The current headline evaluations are:

- **AIRiskDilemmas / Truthfulness**: guided-CoT, action-choice preference on
  1,869 labeled dilemmas from `kellycyy/AIRiskDilemmas`.
- **tiny-mfv / airisk**: fast logprob probe on 132 AI-risk vignettes from
  [`wassname/tiny-mfv`](https://huggingface.co/datasets/wassname/tiny-mfv),
  scored with dual JSON-bool prompts on `other_violate` and `self_violate`.

tiny-mfv is the cleaner fast probe here: it is cheaper, gives stable bool-mass
sanity checks, and exposes both **moral wrongness shift** and **perspective
gap** directly. AIRiskDilemmas remains the higher-variance, higher-context
complement.

### tiny-mfv AIRisk: current confirmed full run

Qwen3-0.6B, honesty `delora`, 131 joined vignettes, bootstrap `n=1000`.

| adapter | alpha | wrongness | 95% CI | gap | 95% CI |
| ------- | ----: | --------: | :----- | --: | :----- |
| delora  | -1.0  | +0.795 | [+0.764, +0.823] | +0.114 | [+0.086, +0.146] |
| base    |  0.0  | +0.423 | [+0.345, +0.501] | +0.468 | [+0.391, +0.548] |
| delora  | +1.0  | -0.350 | [-0.392, -0.308] | +0.269 | [+0.233, +0.304] |

Interpretation: on this AIRisk probe, positive `delora` steering moves strongly
away from rating the AI-risk violations as wrong, while negative steering moves
the other way. The effect is large relative to the bootstrap uncertainty, so
the sign is not ambiguous on this dataset.

### Queued full table

The repo now queues the full README refresh through `pueue`:

- 6 adapters (`ia3`, `oft`, `dora`, `lora`, `pissa`, `delora`)
- 2 datasets (`AIRiskDilemmas`, `tiny-mfv/airisk`)
- 1 final summarizer producing `out/honesty/readme_airisk_table.csv`

That summary includes baseline and adapter uncertainty.
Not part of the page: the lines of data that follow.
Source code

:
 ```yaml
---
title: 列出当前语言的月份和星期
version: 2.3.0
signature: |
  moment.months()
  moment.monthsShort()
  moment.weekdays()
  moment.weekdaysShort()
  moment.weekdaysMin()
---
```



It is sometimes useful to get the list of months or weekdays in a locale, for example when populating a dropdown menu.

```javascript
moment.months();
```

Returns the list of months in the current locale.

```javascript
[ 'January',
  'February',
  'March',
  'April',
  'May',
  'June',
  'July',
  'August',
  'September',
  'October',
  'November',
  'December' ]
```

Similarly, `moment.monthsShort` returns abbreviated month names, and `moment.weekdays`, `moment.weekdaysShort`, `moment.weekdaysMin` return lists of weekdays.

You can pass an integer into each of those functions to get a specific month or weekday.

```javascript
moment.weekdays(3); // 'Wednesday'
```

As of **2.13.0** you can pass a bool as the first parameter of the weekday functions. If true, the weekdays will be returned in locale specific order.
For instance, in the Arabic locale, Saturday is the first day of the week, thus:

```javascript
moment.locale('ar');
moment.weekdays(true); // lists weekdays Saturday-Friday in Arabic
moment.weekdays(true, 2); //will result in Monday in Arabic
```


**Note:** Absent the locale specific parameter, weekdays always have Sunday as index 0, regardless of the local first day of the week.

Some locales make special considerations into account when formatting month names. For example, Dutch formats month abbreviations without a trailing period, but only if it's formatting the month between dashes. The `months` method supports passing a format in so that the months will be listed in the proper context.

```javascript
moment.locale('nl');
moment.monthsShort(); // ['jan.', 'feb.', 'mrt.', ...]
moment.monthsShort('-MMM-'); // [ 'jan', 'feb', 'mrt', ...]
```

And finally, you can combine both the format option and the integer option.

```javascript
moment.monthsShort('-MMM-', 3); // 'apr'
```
### OOD: held-out sycophancy Yes/No claims (12 claims, alpha=+1)

Previously labeled "IID" -- corrected: these are *sycophancy* claims, but the
dW was trained on the *honesty* contrast (see [src/ws/data.py](src/ws/data.py)).
The 12 claims are also held-out from the training topics, so this is
doubly-OOD (different behavior axis + held-out topics). Reported metric is
`mean logratio = log P(Yes) - log P(No)` over the 12 claims, where Yes =
agreeing with the user's wrong belief = sycophantic = dishonest.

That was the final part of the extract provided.